Some notes on meter

Most children's verse creates its major sound effects out of a pattern of syllabic accents, sometimes in conjunction with the total number of syllables in a line (in accentual-syllabic verse); sometimes not (in accentual verse). Accent, or stress, is not difficult to determine: it usually follows the "natural" stress of the words. Most English words have one strong stress; multisyllabic words may also have secondary and tertiary stresses. You can discover them by looking in a dictionary and seeing how they're marked, or simply by saying the word out loud. Once you've determined where the word stresses fall, read the line out loud. You'll find your voice naturally accentuates certain syllables--for example, we tend to elide prepositions and stress nouns. (Sentences like: "I told you to put the book on the chair, not under it," are an obvious exception.) You can mark stresses like this: /--/- marks the stress pattern for "multisyllabic." (/ marks a stress; - marks a weak or unstressed syllable).

Once you've determined where the stresses fall, you may also find that there's a pattern of stressed and unstressed syllables. The most common metrical forms in English combine the number of syllables with the number of stresses in a regular pattern.

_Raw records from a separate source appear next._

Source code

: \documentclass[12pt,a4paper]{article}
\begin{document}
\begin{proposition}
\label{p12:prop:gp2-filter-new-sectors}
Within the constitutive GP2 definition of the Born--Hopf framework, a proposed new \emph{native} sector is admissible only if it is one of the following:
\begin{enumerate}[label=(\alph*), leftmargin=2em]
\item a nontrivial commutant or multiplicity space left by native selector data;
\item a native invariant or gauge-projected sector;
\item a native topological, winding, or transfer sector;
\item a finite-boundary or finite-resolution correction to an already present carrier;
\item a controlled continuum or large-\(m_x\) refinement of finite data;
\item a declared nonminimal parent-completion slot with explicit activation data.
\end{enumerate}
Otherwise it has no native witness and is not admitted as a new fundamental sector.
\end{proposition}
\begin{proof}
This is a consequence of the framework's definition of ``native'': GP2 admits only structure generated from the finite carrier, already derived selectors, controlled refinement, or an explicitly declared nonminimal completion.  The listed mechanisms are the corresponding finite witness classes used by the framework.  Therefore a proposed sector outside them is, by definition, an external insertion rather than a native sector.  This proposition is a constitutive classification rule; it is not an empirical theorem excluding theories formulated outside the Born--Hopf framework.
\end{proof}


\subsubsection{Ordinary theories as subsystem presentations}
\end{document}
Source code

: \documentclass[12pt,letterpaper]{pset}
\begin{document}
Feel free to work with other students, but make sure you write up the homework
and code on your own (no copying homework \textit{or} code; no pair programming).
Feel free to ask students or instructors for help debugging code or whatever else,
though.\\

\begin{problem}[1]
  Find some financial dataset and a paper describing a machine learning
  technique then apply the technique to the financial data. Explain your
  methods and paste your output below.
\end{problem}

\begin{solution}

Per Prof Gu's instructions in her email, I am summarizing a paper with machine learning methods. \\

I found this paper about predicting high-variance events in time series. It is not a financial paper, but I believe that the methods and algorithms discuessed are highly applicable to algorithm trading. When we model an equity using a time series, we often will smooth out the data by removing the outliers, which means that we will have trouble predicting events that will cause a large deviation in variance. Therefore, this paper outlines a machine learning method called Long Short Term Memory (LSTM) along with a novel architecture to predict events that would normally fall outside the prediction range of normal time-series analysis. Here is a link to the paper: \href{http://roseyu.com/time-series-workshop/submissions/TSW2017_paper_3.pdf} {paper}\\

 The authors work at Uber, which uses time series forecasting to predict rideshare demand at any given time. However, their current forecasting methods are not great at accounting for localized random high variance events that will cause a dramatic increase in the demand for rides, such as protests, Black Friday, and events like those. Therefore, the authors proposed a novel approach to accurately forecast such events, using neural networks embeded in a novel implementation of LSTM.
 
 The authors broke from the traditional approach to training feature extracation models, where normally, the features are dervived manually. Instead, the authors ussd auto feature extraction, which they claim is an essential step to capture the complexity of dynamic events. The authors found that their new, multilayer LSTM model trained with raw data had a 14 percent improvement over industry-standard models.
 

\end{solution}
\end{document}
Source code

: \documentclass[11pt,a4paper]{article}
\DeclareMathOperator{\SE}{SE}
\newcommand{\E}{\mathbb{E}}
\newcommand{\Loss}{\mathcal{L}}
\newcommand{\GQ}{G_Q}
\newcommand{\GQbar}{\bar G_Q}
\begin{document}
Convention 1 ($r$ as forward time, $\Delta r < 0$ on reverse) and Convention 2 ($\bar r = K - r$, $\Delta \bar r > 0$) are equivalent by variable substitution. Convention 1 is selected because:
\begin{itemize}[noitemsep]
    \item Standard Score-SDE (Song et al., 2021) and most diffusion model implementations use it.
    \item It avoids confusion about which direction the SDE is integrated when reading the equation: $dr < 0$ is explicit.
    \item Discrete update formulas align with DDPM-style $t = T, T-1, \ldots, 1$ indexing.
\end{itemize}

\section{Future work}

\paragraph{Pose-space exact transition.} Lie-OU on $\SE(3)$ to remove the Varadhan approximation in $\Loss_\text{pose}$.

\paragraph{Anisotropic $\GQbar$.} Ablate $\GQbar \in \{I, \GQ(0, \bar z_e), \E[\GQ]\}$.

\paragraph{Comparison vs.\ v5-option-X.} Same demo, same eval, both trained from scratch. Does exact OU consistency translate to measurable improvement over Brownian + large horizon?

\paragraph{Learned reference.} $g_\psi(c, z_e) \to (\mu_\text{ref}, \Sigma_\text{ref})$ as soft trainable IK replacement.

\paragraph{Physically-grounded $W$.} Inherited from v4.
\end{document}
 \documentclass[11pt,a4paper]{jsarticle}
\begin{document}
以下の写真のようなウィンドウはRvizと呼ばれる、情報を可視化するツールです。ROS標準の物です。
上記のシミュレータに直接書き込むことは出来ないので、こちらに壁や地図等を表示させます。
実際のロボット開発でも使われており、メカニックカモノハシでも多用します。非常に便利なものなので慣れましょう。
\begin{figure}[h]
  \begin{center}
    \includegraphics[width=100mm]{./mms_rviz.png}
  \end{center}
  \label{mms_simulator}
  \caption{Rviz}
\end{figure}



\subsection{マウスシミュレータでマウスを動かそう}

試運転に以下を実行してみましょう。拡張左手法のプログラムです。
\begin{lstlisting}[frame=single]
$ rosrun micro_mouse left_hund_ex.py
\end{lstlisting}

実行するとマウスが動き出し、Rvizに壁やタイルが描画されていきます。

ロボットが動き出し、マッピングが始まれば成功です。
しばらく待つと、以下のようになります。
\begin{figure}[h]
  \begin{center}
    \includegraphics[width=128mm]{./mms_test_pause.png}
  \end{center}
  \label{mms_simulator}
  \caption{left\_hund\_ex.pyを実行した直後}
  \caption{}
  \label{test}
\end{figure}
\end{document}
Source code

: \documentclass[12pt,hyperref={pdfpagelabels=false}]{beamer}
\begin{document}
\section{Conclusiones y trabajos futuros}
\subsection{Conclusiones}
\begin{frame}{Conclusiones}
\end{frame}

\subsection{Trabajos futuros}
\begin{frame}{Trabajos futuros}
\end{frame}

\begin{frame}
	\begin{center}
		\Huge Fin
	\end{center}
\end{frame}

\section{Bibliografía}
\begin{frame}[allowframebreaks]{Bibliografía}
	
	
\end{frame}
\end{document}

Iamb: - /           Anapest: - - /
Trochee: / -        Dactyl: / - -
Spondee: / /
Pyrrhic: - -

Note that the boundaries between the feet (one iamb, or one trochee, is known as a "foot") are arbitrary--they have nothing to do with the syntax or the word boundaries in the line. Rather, they describe (somewhat abstractly) a rhythmic sequence, or pattern, of relatively strong and relatively weak stresses. The number of feet in a line will determine the name of the verse form: iambic pentameter, for example, has five feet organized in iambic rhythm. Tetrameter has four feet per line; trimeter three feet; and so on.

Much children's verse does not adhere strictly to these Greek-named accentual-syllabic verse forms, relying rather on patterns of stresses unrelated to line length. Thus you may find tetrameter or trimeter, simply by counting stresses, but will not be able to determine the patterning described above. Accentual verse, which relies on a regular number of stresses per line, is an older verse form in English than the accentual-syllabic verse described above, and is often associated with oral or folk verse forms. Ballads and other narrative poems often rely on this older style of verse.

You may find the following children's poem helpful in remembering the various metrical feet discussed above:

Trochee trips from long to short,

From long to long in solemn sort

Slow spondee stalks; strong foot, yet ill able

Ever to come up with dactyl trisyllable,

Iambics march from short to long;

With a leap and a bound the swift anapests throng.

(Samuel Taylor Coleridge)

Sample scansion:

To scan the following verse, you would first mark the stressed syllables as follows:

/ - - / - - /

Hickory, dickory, dock,

- / - / - /

The mice ran up the clock.

- / - /

The clock struck one,

- / - /

The mice ran down.

/ - - / - - /

Hickory, dickory , dock.

As these markings will tell you, the verse alternates trimeter lines with dimeter: 2 trimeter, 2 dimeter, then one trimeter again. You might also note that the middle three lines are quite strictly iambic, while the first and last are strongly anapestic, but drop the unstressed syllables in the last foot.

Rhyme is also an important element of scansion, and of poetry in general. To determine a rhyme scheme, mark the last stressed syllable in each line (and the unstressed syllables that follow it, if any). Conventionally, the first sound is marked as "A," the second as "B," and so on. Often poems rely on partial or half rhymes, as in "one" and "down" above: the final consonants are the same, and the vowel sounds are closely related, so they can be considered a rhyme (technically, a "slant rhyme" or "off rhyme"). The pattern, then, for the verse above, would be: AABBA. Note that the rhyme pattern follows the metrical pattern: the trimeter lines rhyme on the A word; the dimeter lines on the B word.

Generally speaking in adult poetry we look for places where meter breaks down, where an expectation is subverted. In nursery rhymes and nonsense verse often the pleasure derives precisely from the predictability of the verse: without even knowing the meaning of the words, we can often predict what sound will come next. Metrical predictability aids in memorization, a key element of much children's poetry and older folk verse as well. Breaks in metrical pattern are sometimes used to comic effect in children's poetry; when a rhythm is established, breaking it--especially in order to insert a humorous word or concept--is often funny. Form and content, then, need to be considered together in order to determine the effect of meter and rhyme: meter by itself means nothing.